Alzheimer: La trampa de las piezas robadas

  • Los cuidadores son los grandes olvidados e invisibilizados de un sistema que no tiene en cuenta el problema social y personal que lleva tras de sí el diagnóstico de una enfermedad como el Alzheimer

Alzheimer: La trampa de las piezas robadas

Alzheimer: La trampa de las piezas robadas

La enfermedad de Alzheimer es la forma más frecuente de demencia. Según la Clasificación Internacional de las enfermedades de la OMS, se trata de un síndrome debido a una enfermedad del cerebro, generalmente de naturaleza crónica o progresiva, en la que hay déficits de múltiples funciones corticales superiores incluyendo la memoria, el pensamiento, la orientación, la comprensión, el cálculo, la capacidad de aprendizaje, el lenguaje y el juicio. La consciencia no se encuentra alterada y blablabla… El Alzheimer, en realidad, es esto:

Rocío no duerme cuando se queda con ella, pero inexplicablemente su cuerpo sigue funcionando con normalidad. El teléfono suena justo en la hora de su descanso, cuando debería estar echando una cabezada. Ya hay que tener mala pata. La suerte no la acompaña desde hace tiempo. Rocío vive en un martes y trece perpetuo, o así lo siente ella desde que Carmen, su madre, recibió el diagnóstico. Aunque realmente también lo recibió ella.
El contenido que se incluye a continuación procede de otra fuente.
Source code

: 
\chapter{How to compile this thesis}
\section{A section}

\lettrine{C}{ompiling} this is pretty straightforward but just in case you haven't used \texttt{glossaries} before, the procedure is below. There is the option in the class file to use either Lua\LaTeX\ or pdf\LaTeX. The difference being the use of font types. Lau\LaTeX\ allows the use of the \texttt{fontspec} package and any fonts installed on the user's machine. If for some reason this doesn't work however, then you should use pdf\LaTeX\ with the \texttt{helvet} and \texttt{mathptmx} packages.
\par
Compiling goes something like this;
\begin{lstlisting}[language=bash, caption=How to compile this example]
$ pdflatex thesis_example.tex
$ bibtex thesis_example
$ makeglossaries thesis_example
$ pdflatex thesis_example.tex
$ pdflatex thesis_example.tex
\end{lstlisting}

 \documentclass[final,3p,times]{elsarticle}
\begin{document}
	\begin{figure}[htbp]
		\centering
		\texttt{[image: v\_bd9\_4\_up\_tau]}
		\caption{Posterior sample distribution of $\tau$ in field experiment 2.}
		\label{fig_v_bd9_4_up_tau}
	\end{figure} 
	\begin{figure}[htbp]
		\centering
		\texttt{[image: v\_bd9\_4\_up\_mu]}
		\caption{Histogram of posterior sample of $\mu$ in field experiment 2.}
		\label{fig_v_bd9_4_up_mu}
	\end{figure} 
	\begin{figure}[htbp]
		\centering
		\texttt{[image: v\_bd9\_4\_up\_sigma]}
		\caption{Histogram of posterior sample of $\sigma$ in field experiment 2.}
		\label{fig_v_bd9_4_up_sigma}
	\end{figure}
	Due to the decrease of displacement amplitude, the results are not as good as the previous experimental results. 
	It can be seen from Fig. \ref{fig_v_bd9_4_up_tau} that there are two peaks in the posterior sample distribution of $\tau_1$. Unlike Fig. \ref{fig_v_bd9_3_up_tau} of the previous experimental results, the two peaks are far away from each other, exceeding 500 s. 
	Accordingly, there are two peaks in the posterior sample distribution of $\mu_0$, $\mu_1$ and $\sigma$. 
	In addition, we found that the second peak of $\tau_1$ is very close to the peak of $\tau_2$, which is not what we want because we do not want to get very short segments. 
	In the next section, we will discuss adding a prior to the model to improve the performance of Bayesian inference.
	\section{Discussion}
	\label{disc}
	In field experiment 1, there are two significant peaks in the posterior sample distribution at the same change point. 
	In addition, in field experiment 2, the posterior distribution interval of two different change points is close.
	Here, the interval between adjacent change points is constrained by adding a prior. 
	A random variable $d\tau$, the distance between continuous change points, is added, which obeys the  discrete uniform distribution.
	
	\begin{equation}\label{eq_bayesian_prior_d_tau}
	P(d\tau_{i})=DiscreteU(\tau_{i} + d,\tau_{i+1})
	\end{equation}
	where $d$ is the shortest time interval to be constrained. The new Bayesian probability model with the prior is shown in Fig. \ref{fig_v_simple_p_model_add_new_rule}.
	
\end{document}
El Alzheimer es una enfermedad con doble filo. Por un lado saja la vida de quien lo padece y por el otro va cortando en rodajitas finas las de sus cuidadores. Es una rueda que te hace vivir día tras día lo mismo, como en el Día de la Marmota, pero en realidad cada vez es peor. Es sutil y traicionera porque ni siquiera te percatas de los cambios (que siempre llegan y que son cada vez más crueles) hasta que casualmente caes en la cuenta de que hace una semana dormías más, de que a ella ayer se la entendía mejor o de que esta mañana se ha desplomado al suelo sin motivo aparente.
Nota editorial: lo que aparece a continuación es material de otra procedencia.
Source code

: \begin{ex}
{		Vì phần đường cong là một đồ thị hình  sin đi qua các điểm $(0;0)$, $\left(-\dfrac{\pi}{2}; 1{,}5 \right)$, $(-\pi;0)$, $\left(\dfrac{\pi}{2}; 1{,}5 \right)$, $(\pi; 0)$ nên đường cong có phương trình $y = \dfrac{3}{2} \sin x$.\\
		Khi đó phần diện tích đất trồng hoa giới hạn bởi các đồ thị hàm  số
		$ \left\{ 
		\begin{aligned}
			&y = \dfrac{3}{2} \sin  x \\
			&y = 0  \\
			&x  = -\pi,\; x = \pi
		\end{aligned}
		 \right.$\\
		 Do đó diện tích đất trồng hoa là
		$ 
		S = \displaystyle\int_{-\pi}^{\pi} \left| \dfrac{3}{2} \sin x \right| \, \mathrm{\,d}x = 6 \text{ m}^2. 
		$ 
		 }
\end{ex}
Mira Carmen. Hace 9 años que empezó a “despistarse, con pequeños olvidos y la mente distraída”, cuenta su hija. Nueve años. Y hace dos que está “perdida”, que empezó a no parecerse a ella misma. En los últimos dos meses se despierta continuamente en la noche. Está inquieta. Se mueve. Habla. O grita. Hace un mes salió sola de casa con la suerte de no perderse. Su trayecto es inexorable y no hay quien lo detenga. Tarde más o menos, se haga lo que se haga, el Alzheimer siempre consigue llegar a donde quiere.
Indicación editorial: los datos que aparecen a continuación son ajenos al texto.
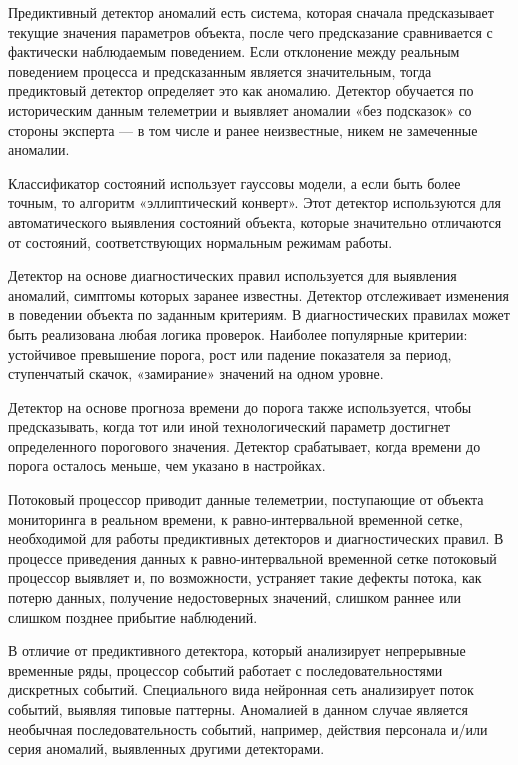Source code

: Предиктивный детектор аномалий есть система, которая сначала предсказывает текущие значения параметров объекта, после чего предсказание сравнивается с фактически наблюдаемым поведением. Если отклонение между реальным поведением процесса и предсказанным является значительным, тогда предиктовый детектор определяет это как аномалию. Детектор обучается по историческим данным телеметрии и выявляет аномалии «без подсказок» со стороны эксперта — в том числе и ранее неизвестные, никем не замеченные аномалии.

Классификатор состояний использует гауссовы модели, а если быть более точным, то алгоритм «эллиптический конверт». Этот детектор используются для автоматического выявления состояний объекта, которые значительно отличаются от состояний, соответствующих нормальным режимам работы.

Детектор на основе диагностических правил используется для выявления аномалий, симптомы которых заранее известны. Детектор отслеживает изменения в поведении объекта по заданным критериям. В диагностических правилах может быть реализована любая логика проверок. Наиболее популярные критерии: устойчивое превышение порога, рост или падение показателя за период, ступенчатый скачок, «замирание» значений на одном уровне.

Детектор на основе прогноза времени до порога также используется, чтобы предсказывать, когда тот или иной технологический параметр достигнет определенного порогового значения. Детектор срабатывает, когда времени до порога осталось меньше, чем указано в настройках.

Потоковый процессор приводит данные телеметрии, поступающие от объекта мониторинга в реальном времени, к равно-интервальной временной сетке, необходимой для работы предиктивных детекторов и диагностических правил. В процессе приведения данных к равно-интервальной временной сетке потоковый процессор выявляет и, по возможности, устраняет такие дефекты потока, как потерю данных, получение недостоверных значений, слишком раннее или слишком позднее прибытие наблюдений.

В отличие от предиктивного детектора, который анализирует непрерывные временные ряды, процессор событий работает с последовательностями дискретных событий. Специального вида нейронная сеть анализирует поток событий, выявляя типовые паттерны. Аномалией в данном случае является необычная последовательность событий, например, действия персонала и/или серия аномалий, выявленных другими детекторами.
La historia es así: “Te empiezas a dar cuenta de que algo falla”, y poco a poco empiezan a pasar cada vez más “cosas raras”. Luego llega la visita al médico y un diagnóstico que, en realidad, lo que hace (además de golpearte bien fuerte en la cabeza) es levantar la bandera de salida a una carrera de aprendizaje continuo. De fases y eventos, de cambios a los que “una se va acostumbrando” hasta que llegan otros. Y así una y otra vez. El Alzheimer es un martillo pilón que continuamente te recuerda que está ahí, que no se ha ido ni se irá. Y un día resulta que tu madre es otra persona aunque siga siendo tu madre. Ya no está Carmen la que todo lo quería a su manera, la del carácter ingobernable. Aquella Carmen se ha ido porque el Alzheimer la ha cambiado por otra, como haría un tétrico trilero: “Ella ya no es ella”, explica su hija con una voz que empieza a temblar en un triste avance de lo que vendrá después. “Tiene sus momentos, y a veces aparece, pero se está apagando como un candil”. Rocío, que ya no puede ocultar las lágrimas, quiere que se sepa que “es muy duro, y se paso mal porque es muy triste ver cómo cada vez depende más de los demás, y por una parte me da pena y por otra rabia”. Y sí, qué demonios, está “enfadada con la vida” aunque lo asuma con resignación y, a veces, con una extraña sensación de culpa por sentirse “atada”, por querer descansar un día y no ir a verla o por “no hacer lo suficiente”. No sabe, claro, que en realidad lo que ella entiende por ‘lo suficiente’ es ‘lo imposible’. Culpable, dice Rocío, treinta segundos antes de asegurar que dentro de un tiempo -ella espera que sea mucho- dejará el trabajo que tanto ama para dedicarse por completo a su madre.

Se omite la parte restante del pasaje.